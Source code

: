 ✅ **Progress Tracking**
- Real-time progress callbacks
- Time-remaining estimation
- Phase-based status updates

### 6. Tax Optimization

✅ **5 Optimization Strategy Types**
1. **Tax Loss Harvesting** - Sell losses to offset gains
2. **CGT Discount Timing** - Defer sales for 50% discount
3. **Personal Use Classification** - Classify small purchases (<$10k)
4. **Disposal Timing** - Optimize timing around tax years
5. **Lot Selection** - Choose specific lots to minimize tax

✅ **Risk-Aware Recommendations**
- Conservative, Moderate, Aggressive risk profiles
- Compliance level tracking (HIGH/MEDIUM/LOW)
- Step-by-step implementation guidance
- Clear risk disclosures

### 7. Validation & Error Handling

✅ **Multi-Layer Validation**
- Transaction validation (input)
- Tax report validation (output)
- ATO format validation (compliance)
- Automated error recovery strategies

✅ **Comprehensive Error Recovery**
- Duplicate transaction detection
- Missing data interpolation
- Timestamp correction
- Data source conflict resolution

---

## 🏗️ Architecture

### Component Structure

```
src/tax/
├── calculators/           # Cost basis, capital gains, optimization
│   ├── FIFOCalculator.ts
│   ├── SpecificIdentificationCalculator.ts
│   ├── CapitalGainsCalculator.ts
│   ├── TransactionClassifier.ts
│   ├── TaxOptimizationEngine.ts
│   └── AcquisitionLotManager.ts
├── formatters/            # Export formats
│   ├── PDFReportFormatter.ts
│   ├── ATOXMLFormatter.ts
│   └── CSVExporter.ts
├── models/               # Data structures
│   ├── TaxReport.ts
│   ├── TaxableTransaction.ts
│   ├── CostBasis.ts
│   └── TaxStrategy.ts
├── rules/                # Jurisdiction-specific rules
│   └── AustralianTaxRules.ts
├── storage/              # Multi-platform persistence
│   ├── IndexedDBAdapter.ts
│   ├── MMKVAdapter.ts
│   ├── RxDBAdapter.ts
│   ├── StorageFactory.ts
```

(Work instruction)
Would you retype the listing above in full, exactly as it reads?

(Answer box)
Source code

: ✅ **Progress Tracking**
- Real-time progress callbacks
- Time-remaining estimation
- Phase-based status updates

### 6. Tax Optimization

✅ **5 Optimization Strategy Types**
1. **Tax Loss Harvesting** - Sell losses to offset gains
2. **CGT Discount Timing** - Defer sales for 50% discount
3. **Personal Use Classification** - Classify small purchases (<$10k)
4. **Disposal Timing** - Optimize timing around tax years
5. **Lot Selection** - Choose specific lots to minimize tax

✅ **Risk-Aware Recommendations**
- Conservative, Moderate, Aggressive risk profiles
- Compliance level tracking (HIGH/MEDIUM/LOW)
- Step-by-step implementation guidance
- Clear risk disclosures

### 7. Validation & Error Handling

✅ **Multi-Layer Validation**
- Transaction validation (input)
- Tax report validation (output)
- ATO format validation (compliance)
- Automated error recovery strategies

✅ **Comprehensive Error Recovery**
- Duplicate transaction detection
- Missing data interpolation
- Timestamp correction
- Data source conflict resolution

---

## 🏗️ Architecture

### Component Structure

```
src/tax/
├── calculators/           # Cost basis, capital gains, optimization
│   ├── FIFOCalculator.ts
│   ├── SpecificIdentificationCalculator.ts
│   ├── CapitalGainsCalculator.ts
│   ├── TransactionClassifier.ts
│   ├── TaxOptimizationEngine.ts
│   └── AcquisitionLotManager.ts
├── formatters/            # Export formats
│   ├── PDFReportFormatter.ts
│   ├── ATOXMLFormatter.ts
│   └── CSVExporter.ts
├── models/               # Data structures
│   ├── TaxReport.ts
│   ├── TaxableTransaction.ts
│   ├── CostBasis.ts
│   └── TaxStrategy.ts
├── rules/                # Jurisdiction-specific rules
│   └── AustralianTaxRules.ts
├── storage/              # Multi-platform persistence
│   ├── IndexedDBAdapter.ts
│   ├── MMKVAdapter.ts
│   ├── RxDBAdapter.ts
│   ├── StorageFactory.ts
```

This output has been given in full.